EXTRACTED DATA |

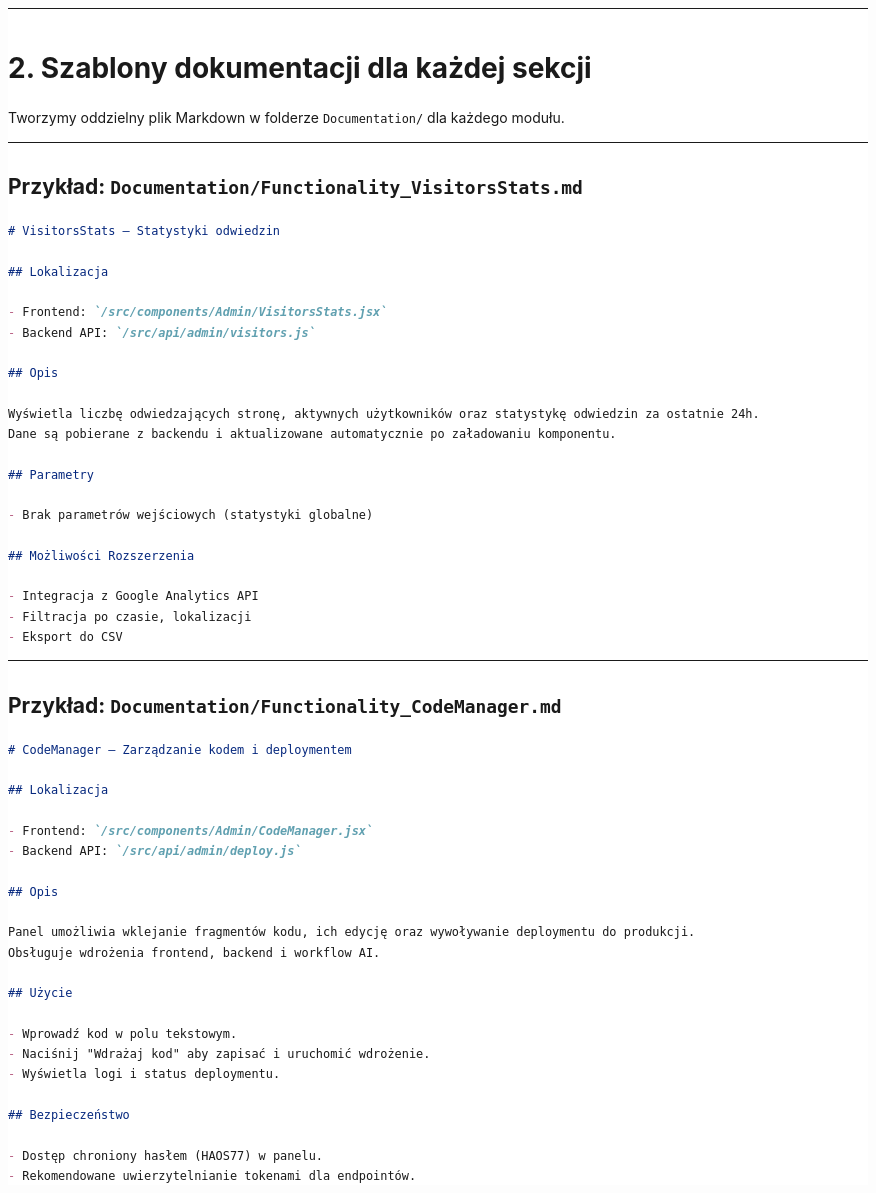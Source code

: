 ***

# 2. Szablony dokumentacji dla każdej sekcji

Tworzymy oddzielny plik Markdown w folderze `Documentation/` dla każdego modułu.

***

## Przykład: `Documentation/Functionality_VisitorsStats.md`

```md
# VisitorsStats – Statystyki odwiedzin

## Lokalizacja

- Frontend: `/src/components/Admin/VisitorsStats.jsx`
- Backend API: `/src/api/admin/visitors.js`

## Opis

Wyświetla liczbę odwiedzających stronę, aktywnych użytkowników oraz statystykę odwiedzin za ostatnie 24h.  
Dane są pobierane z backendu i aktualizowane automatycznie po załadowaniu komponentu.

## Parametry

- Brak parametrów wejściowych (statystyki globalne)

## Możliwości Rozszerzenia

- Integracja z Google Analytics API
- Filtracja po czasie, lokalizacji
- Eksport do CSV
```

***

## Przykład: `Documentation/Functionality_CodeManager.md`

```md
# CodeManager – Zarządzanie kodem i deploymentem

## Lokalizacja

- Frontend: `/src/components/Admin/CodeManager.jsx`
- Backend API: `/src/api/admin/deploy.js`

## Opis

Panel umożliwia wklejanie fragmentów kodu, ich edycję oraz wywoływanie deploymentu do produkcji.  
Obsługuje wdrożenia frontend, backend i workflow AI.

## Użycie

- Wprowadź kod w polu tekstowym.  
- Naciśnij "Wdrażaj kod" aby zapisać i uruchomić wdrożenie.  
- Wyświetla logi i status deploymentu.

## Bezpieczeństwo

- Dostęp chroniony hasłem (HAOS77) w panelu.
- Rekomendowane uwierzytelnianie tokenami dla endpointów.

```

EXERCISE INSTRUCTIONS |
The entries above are to be copied exactly, with every picture left out.

ANSWER BOX |
Source code

: ***

# 2. Szablony dokumentacji dla każdej sekcji

Tworzymy oddzielny plik Markdown w folderze `Documentation/` dla każdego modułu.

***

## Przykład: `Documentation/Functionality_VisitorsStats.md`

```md
# VisitorsStats – Statystyki odwiedzin

## Lokalizacja

- Frontend: `/src/components/Admin/VisitorsStats.jsx`
- Backend API: `/src/api/admin/visitors.js`

## Opis

Wyświetla liczbę odwiedzających stronę, aktywnych użytkowników oraz statystykę odwiedzin za ostatnie 24h.  
Dane są pobierane z backendu i aktualizowane automatycznie po załadowaniu komponentu.

## Parametry

- Brak parametrów wejściowych (statystyki globalne)

## Możliwości Rozszerzenia

- Integracja z Google Analytics API
- Filtracja po czasie, lokalizacji
- Eksport do CSV
```

***

## Przykład: `Documentation/Functionality_CodeManager.md`

```md
# CodeManager – Zarządzanie kodem i deploymentem

## Lokalizacja

- Frontend: `/src/components/Admin/CodeManager.jsx`
- Backend API: `/src/api/admin/deploy.js`

## Opis

Panel umożliwia wklejanie fragmentów kodu, ich edycję oraz wywoływanie deploymentu do produkcji.  
Obsługuje wdrożenia frontend, backend i workflow AI.

## Użycie

- Wprowadź kod w polu tekstowym.  
- Naciśnij "Wdrażaj kod" aby zapisać i uruchomić wdrożenie.  
- Wyświetla logi i status deploymentu.

## Bezpieczeństwo

- Dostęp chroniony hasłem (HAOS77) w panelu.
- Rekomendowane uwierzytelnianie tokenami dla endpointów.

```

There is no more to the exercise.